IRS Makes Fundraising Changes to New Proposed Form 990
(Oct. 8, 2007) The Internal Revenue Service (IRS) has made several significant changes to its new proposed Form 990, including several requested specifically by AFP.
The new proposed form consists of a 10-page core form, which all organizations that currently file a Form 990 must complete, and 15 separate schedules, which some nonprofits must complete depending upon circumstances, revenue, etc. For example, organizations must complete Schedule G about fundraising if they receive more than $10,000 in annual revenue from special events or third-party fundraisers.
Most importantly to fundraisers, the IRS has eliminated a question on the core form that required organizations to calculate their fundraising expenses as a percentage of their total contributions. Other questions requiring percentages related to compensation and net assets have been removed as well.

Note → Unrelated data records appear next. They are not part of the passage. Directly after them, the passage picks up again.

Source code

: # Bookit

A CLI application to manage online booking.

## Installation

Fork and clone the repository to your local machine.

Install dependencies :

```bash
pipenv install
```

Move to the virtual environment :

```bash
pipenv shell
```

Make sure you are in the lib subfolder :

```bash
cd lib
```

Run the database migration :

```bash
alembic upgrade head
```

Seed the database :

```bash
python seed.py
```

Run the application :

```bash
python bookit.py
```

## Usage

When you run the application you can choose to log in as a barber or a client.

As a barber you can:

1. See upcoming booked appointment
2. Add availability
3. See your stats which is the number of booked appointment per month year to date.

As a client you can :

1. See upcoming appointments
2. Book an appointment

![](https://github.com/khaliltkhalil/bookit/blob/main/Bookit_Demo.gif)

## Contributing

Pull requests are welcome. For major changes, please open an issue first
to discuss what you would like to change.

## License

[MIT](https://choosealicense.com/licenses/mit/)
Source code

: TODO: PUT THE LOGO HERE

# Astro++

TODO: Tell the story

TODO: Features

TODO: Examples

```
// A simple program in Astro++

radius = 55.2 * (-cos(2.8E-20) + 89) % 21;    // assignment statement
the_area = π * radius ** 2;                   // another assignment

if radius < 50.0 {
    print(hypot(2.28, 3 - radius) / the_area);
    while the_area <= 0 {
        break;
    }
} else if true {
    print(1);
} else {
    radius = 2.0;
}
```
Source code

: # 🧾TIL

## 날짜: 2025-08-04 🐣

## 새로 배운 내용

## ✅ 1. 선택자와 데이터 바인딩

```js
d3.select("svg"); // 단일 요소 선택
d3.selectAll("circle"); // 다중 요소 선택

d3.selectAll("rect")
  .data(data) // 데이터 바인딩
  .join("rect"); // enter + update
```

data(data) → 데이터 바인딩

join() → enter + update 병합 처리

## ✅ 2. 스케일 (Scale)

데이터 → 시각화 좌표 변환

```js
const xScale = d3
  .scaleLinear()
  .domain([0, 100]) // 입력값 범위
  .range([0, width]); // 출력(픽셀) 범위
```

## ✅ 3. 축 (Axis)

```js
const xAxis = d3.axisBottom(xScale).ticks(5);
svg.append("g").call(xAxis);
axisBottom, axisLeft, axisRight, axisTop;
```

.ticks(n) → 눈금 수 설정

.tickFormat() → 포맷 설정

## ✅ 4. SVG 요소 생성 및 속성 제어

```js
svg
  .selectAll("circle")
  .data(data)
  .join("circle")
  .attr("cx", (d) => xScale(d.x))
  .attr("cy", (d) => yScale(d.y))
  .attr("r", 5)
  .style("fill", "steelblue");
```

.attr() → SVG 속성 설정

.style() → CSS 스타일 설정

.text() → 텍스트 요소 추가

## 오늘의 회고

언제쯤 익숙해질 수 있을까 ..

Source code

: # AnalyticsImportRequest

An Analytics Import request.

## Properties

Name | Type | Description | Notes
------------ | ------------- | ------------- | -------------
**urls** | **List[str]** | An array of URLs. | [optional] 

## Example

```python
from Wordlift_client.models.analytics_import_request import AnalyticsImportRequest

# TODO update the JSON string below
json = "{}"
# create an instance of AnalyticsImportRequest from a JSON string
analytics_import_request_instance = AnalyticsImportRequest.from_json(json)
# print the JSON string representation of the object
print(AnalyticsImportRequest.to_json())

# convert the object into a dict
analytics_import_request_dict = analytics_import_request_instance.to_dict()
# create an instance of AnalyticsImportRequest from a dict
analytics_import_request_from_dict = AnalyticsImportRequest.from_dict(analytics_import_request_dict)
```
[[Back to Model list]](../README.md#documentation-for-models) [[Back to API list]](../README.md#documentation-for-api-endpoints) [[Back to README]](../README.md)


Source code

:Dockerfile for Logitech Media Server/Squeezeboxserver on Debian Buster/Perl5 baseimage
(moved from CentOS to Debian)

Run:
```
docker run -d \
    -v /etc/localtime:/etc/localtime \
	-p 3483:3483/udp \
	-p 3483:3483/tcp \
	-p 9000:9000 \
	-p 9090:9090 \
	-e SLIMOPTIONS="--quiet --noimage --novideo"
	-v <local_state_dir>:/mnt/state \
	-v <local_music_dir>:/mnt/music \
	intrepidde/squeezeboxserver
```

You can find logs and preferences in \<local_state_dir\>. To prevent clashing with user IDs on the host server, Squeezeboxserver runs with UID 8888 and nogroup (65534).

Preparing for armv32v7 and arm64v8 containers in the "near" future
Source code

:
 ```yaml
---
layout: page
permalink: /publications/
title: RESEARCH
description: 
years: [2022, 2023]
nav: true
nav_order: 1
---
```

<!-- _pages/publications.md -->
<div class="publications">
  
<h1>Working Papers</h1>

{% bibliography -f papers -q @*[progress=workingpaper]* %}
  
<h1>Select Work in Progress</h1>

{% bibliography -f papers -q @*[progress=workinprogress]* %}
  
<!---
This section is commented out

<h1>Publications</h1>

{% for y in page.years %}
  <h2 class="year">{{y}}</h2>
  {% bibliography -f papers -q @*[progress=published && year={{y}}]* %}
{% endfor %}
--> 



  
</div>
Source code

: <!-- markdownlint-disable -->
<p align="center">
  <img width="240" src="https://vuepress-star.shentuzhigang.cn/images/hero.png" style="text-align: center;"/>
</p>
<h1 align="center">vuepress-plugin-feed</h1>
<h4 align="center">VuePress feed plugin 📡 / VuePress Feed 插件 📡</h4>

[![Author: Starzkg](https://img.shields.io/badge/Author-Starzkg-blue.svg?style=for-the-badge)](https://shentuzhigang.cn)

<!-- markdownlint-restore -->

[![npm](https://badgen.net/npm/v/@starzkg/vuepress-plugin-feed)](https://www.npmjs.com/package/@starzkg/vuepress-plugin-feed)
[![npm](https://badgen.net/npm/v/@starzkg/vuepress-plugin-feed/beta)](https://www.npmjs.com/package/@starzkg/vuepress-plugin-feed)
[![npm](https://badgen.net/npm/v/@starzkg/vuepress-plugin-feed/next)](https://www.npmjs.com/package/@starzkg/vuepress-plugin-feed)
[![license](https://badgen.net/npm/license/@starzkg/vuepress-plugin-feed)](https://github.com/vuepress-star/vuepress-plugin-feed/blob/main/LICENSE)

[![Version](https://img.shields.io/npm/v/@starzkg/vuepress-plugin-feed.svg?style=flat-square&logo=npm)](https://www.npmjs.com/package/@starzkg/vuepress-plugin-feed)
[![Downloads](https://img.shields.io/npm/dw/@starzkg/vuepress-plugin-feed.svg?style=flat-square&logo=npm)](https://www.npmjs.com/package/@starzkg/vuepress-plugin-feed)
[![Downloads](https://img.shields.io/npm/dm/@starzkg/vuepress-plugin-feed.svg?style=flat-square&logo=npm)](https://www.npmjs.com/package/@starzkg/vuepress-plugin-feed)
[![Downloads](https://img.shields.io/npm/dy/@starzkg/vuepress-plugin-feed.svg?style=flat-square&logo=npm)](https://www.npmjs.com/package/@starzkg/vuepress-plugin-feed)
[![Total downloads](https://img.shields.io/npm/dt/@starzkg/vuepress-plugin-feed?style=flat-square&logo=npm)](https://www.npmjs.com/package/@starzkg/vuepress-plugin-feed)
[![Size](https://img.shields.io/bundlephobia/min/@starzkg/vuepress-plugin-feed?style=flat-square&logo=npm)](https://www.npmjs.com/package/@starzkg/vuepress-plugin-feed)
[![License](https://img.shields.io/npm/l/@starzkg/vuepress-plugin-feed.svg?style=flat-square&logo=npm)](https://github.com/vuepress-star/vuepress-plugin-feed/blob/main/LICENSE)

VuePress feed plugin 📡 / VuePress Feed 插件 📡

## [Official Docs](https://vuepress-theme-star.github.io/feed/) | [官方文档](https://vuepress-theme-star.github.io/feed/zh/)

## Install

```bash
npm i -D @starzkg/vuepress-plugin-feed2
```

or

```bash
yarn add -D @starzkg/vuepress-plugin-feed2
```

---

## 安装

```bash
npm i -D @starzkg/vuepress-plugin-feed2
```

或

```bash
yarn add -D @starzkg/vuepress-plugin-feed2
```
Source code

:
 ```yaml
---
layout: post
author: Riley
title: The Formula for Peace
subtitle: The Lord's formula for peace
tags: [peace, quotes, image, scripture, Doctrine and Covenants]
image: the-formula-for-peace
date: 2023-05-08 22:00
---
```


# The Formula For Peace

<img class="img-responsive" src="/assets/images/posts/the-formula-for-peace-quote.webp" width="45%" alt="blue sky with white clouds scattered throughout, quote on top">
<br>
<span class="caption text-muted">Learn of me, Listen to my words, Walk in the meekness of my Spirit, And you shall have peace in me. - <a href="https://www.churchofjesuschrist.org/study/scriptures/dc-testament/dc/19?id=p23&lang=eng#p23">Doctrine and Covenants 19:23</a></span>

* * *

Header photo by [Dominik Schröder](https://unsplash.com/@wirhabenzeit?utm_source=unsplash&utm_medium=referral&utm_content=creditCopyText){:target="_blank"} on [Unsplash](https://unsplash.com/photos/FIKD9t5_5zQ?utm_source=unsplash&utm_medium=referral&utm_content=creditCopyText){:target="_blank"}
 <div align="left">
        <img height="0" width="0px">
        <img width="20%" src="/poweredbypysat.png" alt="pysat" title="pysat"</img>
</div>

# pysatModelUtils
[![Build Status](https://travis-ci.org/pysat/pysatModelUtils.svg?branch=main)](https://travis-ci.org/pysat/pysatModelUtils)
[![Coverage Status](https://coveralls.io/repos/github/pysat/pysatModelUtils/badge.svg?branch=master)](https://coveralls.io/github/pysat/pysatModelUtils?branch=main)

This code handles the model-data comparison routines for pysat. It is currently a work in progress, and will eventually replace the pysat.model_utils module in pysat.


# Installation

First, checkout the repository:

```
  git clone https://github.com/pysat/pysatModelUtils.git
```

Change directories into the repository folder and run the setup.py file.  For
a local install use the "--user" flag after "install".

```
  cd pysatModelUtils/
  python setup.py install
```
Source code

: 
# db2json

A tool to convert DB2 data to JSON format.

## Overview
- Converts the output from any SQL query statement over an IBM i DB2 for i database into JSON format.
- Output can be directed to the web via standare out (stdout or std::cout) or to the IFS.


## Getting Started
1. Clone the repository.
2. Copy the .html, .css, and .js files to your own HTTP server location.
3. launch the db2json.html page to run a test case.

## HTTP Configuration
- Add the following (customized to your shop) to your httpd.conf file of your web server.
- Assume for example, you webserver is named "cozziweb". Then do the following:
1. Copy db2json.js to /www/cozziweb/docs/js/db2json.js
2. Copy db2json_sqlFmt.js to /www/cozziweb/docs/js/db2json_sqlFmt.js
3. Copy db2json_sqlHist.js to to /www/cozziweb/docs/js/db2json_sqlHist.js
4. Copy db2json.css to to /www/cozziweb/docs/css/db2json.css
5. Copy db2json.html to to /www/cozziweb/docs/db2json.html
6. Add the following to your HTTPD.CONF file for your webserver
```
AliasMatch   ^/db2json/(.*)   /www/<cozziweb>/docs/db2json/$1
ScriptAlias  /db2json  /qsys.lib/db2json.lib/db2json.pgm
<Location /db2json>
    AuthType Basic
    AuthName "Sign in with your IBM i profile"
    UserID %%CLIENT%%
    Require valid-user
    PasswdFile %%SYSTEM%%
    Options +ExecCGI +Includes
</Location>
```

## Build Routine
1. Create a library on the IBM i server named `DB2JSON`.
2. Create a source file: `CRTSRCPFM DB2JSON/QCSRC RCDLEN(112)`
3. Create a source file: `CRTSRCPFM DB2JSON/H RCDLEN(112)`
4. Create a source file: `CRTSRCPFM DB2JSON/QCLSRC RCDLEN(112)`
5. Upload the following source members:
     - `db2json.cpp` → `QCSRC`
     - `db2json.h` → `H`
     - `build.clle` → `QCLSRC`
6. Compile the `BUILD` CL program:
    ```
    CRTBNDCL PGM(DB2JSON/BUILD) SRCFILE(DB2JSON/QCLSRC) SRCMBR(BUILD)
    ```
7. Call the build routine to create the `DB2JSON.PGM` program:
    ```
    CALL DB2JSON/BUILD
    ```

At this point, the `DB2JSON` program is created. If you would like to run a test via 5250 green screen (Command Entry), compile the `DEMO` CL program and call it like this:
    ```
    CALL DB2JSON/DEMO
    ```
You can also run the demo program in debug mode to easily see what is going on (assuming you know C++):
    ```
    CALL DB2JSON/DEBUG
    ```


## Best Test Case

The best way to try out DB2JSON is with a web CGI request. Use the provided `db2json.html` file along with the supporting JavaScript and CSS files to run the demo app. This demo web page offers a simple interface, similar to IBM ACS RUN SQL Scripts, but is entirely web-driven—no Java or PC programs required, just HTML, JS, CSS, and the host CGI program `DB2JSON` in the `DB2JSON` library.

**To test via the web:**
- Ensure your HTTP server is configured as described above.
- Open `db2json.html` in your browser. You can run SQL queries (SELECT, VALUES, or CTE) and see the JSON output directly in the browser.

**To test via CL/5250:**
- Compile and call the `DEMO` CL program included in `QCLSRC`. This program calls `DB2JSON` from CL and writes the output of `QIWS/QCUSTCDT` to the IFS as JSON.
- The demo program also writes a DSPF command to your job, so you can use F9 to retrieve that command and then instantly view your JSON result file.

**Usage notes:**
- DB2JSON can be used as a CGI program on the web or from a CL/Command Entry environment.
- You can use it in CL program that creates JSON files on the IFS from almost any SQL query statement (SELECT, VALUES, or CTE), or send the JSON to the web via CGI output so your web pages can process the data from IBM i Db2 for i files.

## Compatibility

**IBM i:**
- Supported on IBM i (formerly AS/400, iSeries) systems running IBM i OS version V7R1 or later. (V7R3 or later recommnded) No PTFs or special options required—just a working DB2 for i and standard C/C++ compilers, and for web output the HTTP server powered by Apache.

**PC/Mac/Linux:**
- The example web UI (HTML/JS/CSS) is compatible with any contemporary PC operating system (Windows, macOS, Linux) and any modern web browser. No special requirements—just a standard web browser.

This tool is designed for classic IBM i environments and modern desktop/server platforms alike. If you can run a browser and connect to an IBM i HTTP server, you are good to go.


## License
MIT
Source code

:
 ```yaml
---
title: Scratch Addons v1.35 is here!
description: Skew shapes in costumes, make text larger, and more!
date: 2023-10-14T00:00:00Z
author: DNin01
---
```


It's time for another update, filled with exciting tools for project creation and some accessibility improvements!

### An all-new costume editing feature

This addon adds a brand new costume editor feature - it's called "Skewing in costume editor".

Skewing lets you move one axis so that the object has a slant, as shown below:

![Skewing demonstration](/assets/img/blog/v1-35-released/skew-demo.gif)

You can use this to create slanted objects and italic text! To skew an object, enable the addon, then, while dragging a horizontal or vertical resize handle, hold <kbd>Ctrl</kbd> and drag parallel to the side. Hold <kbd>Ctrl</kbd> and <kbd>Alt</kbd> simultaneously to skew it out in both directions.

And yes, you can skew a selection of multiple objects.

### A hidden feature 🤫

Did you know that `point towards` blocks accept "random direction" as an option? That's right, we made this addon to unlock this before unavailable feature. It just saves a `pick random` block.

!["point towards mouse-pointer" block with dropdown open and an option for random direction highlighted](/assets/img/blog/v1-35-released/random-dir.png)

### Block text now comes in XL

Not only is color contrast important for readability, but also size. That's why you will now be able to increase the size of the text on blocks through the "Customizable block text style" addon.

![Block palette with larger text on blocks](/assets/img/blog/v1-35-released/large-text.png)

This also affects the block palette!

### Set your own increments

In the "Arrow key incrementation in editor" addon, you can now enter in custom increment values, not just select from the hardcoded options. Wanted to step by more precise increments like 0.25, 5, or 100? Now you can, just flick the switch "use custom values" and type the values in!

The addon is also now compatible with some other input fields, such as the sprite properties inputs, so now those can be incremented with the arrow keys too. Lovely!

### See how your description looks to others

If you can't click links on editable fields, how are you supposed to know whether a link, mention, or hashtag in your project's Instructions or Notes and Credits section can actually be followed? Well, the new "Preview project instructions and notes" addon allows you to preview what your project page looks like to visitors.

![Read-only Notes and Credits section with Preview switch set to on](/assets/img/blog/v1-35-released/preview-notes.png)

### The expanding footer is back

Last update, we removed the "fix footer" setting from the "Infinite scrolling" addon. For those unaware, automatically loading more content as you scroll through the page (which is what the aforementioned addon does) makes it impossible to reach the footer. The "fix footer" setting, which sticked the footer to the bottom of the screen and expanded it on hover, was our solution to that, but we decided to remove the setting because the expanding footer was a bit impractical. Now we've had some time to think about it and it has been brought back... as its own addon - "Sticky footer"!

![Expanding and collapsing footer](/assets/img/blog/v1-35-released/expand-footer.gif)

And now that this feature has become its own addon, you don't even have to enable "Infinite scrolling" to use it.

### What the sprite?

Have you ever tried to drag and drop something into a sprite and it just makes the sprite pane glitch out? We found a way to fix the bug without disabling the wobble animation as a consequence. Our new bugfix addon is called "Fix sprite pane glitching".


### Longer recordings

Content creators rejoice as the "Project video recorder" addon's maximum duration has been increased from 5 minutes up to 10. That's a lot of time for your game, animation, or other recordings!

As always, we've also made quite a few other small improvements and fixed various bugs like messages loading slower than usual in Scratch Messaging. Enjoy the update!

“One of the key concerns we voiced in our comments was that relying on percentages was simplistic and misleading,” said Paulette V. Maehara, CFRE, CAE, president and CEO of AFP. “The Supreme Court has said that fundraising costs and percentages are not worthwhile indicators of effectiveness, yet the IRS was essentially approving the use of percentages by including them on the first page [summary page] of the new form. Fortunately, I think the IRS heard us and we’re very pleased that it has removed those questions”
In addition, other lines requiring information related to fundraising revenue (computed in Schedule G) and revenue generated from “gaming” also were removed from the core form. While AFP supports this change, it is still concerned about the way the IRS treats gaming within the new form.
AFP previously had recommended in separate written comments, which were submitted with other fundraising groups, that the IRS delete the information in Schedule G concerning gaming and move it to a separate schedule. In addition, there should be a specific trigger to require charities to complete a schedule about gaming so that nonprofits involved only incidentally with gaming (such as a raffle or annual “game night”) would not have to fill out the schedule.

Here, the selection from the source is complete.